Re: Spark Streaming Checkpointing Restarts with 0 Event Batches

2015-08-25 Thread Cody Koeninger
Are you actually losing messages then?

On Tue, Aug 25, 2015 at 1:15 PM, Susan Zhang  wrote:

> No; first batch only contains messages received after the second job
> starts (messages come in at a steady rate of about 400/second).
>
> On Tue, Aug 25, 2015 at 11:07 AM, Cody Koeninger 
> wrote:
>
>> Does the first batch after restart contain all the messages received
>> while the job was down?
>>
>> On Tue, Aug 25, 2015 at 12:53 PM, suchenzang 
>> wrote:
>>
>>> Hello,
>>>
>>> I'm using direct spark streaming (from kafka) with checkpointing, and
>>> everything works well until a restart. When I shut down (^C) the first
>>> streaming job, wait 1 minute, then re-submit, there is somehow a series
>>> of 0
>>> event batches that get queued (corresponding to the 1 minute when the job
>>> was down). Eventually, the batches would resume processing, and I would
>>> see
>>> that each batch has roughly 2000 events.
>>>
>>> I see that at the beginning of the second launch, the checkpoint dirs are
>>> found and "loaded", according to console output.
>>>
>>> Is this expected behavior? It seems like I might've configured something
>>> incorrectly, since I would expect with checkpointing that the streaming
>>> job
>>> would resume from checkpoint and continue processing from there (without
>>> seeing 0 event batches corresponding to when the job was down).
>>>
>>> Also, if I were to wait > 10 minutes or so before re-launching, there
>>> would
>>> be so many 0 event batches that the job would hang. Is this merely
>>> something
>>> to be "waited out", or should I set up some restart behavior/make a
>>> config
>>> change to discard checkpointing if the elapsed time has been too long?
>>>
>>> Thanks!
>>>
>>> <
>>> http://apache-spark-user-list.1001560.n3.nabble.com/file/n24450/Screen_Shot_2015-08-25_at_10.png
>>> >
>>>
>>>
>>>
>>> --
>>> View this message in context:
>>> http://apache-spark-user-list.1001560.n3.nabble.com/Spark-Streaming-Checkpointing-Restarts-with-0-Event-Batches-tp24450.html
>>> Sent from the Apache Spark User List mailing list archive at Nabble.com.
>>>
>>> -
>>> To unsubscribe, e-mail: user-unsubscr...@spark.apache.org
>>> For additional commands, e-mail: user-h...@spark.apache.org
>>>
>>>
>>
>


Re: Spark Streaming Checkpointing Restarts with 0 Event Batches

2015-08-25 Thread Susan Zhang
Yeah. All messages are lost while the streaming job was down.

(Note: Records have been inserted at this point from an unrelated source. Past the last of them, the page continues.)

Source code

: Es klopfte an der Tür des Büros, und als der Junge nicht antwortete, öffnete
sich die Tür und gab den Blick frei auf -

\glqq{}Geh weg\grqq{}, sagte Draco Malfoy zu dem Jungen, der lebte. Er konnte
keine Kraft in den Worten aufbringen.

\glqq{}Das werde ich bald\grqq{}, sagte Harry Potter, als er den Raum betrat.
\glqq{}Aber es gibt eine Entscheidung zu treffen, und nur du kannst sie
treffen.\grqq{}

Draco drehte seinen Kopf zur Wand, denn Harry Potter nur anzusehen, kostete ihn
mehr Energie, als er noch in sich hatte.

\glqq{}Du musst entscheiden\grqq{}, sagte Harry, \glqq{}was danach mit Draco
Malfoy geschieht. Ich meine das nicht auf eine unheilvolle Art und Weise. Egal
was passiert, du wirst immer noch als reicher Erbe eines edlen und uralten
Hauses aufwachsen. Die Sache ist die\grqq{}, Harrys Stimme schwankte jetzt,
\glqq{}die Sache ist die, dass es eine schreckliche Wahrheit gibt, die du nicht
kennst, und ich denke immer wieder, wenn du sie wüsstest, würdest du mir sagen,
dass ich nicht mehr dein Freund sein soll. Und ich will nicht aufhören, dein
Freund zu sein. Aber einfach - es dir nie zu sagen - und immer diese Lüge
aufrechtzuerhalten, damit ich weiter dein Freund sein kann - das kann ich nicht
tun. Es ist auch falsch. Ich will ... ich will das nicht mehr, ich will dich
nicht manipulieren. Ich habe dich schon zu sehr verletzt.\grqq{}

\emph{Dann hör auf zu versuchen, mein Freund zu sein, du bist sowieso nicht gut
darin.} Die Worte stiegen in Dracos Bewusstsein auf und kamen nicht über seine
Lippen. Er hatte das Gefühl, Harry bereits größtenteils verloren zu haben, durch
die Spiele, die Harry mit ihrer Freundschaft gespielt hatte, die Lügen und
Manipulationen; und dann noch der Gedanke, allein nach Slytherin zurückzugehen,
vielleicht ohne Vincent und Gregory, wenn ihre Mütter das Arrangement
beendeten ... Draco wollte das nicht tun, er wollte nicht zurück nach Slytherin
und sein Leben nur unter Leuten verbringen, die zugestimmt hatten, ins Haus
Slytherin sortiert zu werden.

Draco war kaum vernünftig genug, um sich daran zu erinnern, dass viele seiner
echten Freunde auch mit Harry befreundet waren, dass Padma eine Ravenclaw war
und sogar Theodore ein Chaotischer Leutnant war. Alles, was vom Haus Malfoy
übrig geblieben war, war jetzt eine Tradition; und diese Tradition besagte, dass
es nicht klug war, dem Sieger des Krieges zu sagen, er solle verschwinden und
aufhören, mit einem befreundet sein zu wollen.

On Tue, Aug 25, 2015 at 11:37 AM, Cody Koeninger  wrote:

> Are you actually losing messages then?
>
> On Tue, Aug 25, 2015 at 1:15 PM, Susan Zhang  wrote:
>
>> No; first batch only contains messages received after the second job
>> starts (messages come in at a steady rate of about 400/second).
>>
>> On Tue, Aug 25, 2015 at 11:07 AM, Cody Koeninger 
>> wrote:
>>
>>> Does the first batch after restart contain all the messages received
>>> while the job was down?
>>>
>>> On Tue, Aug 25, 2015 at 12:53 PM, suchenzang 
>>> wrote:
>>>
 Hello,

 I'm using direct spark streaming (from kafka) with checkpointing, and
 everything works well until a restart. When I shut down (^C) the first
 streaming job, wait 1 minute, then re-submit, there is somehow a series
 of 0
 event batches that get queued (corresponding to the 1 minute when the
 job
 was down). Eventually, the batches would resume processing, and I would
 see
 that each batch has roughly 2000 events.

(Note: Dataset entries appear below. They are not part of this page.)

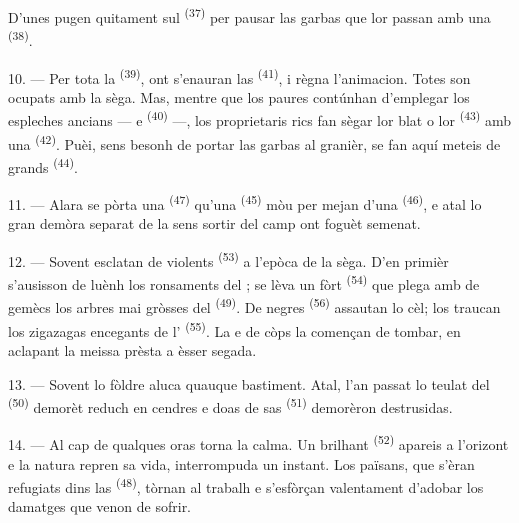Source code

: D'unes pugen quitament sul  \textsuperscript{(37)} per pausar las
garbas que lor passan amb una  \textsuperscript{(38)}.

10. --- Per tota la  \textsuperscript{(39)}, ont s'enauran las
 \textsuperscript{(41)}, i règna l'animacion. Totes son ocupats
amb la sèga. Mas, mentre que los paures contúnhan d'emplegar los espleches ancians
---  e  \textsuperscript{(40)} ---, los
proprietaris rics fan sègar lor blat o lor  \textsuperscript{(43)}
amb una  \textsuperscript{(42)}. Puèi, sens besonh de
portar las garbas al granièr, se fan aquí meteis de grands  \textsuperscript{(44)}.

11. --- Alara se pòrta una  \textsuperscript{(47)} qu'una
 \textsuperscript{(45)} mòu per mejan d'una  \textsuperscript{(46)}, e atal lo gran demòra separat de la
 sens sortir del camp ont foguèt semenat.

\VUsaut{5.0mm}
\VUsaut{3.4mm}

12. --- Sovent esclatan de violents  \textsuperscript{(53)} a
l'epòca de la sèga. D'en primièr s'ausisson de luènh los ronsaments del
; se lèva un fòrt  \textsuperscript{(54)} que
plega amb de gemècs los arbres mai gròsses del 
\textsuperscript{(49)}. De negres  \textsuperscript{(56)}
assautan lo cèl; los traucan los zigazagas encegants de l'
\textsuperscript{(55)}. La  e de còps la 
començan de tombar, en aclapant la meissa prèsta a èsser segada.

13. --- Sovent lo fòldre aluca quauque bastiment. Atal, l'an passat lo teulat del
 \textsuperscript{(50)} demorèt reduch en cendres e doas de
sas  \textsuperscript{(51)} demorèron destrusidas.

14. --- Al cap de qualques oras torna la calma. Un brilhant  \textsuperscript{(52)} apareis a l'orizont e la natura repren sa vida,
interrompuda un instant. Los païsans, que s'èran refugiats dins las
 \textsuperscript{(48)}, tòrnan al trabalh e s'esfòrçan valentament
d'adobar los damatges que venon de sofrir.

 I see that at the beginning of the second launch, the checkpoint dirs
 are
 found and "loaded", according to console output.

 Is this expected behavior? It seems like I might've configured something
 incorrectly, since I would expect with checkpointing that the streaming
 job
 would resume from checkpoint and continue processing from there (without
 seeing 0 event batches corresponding to when the job was down).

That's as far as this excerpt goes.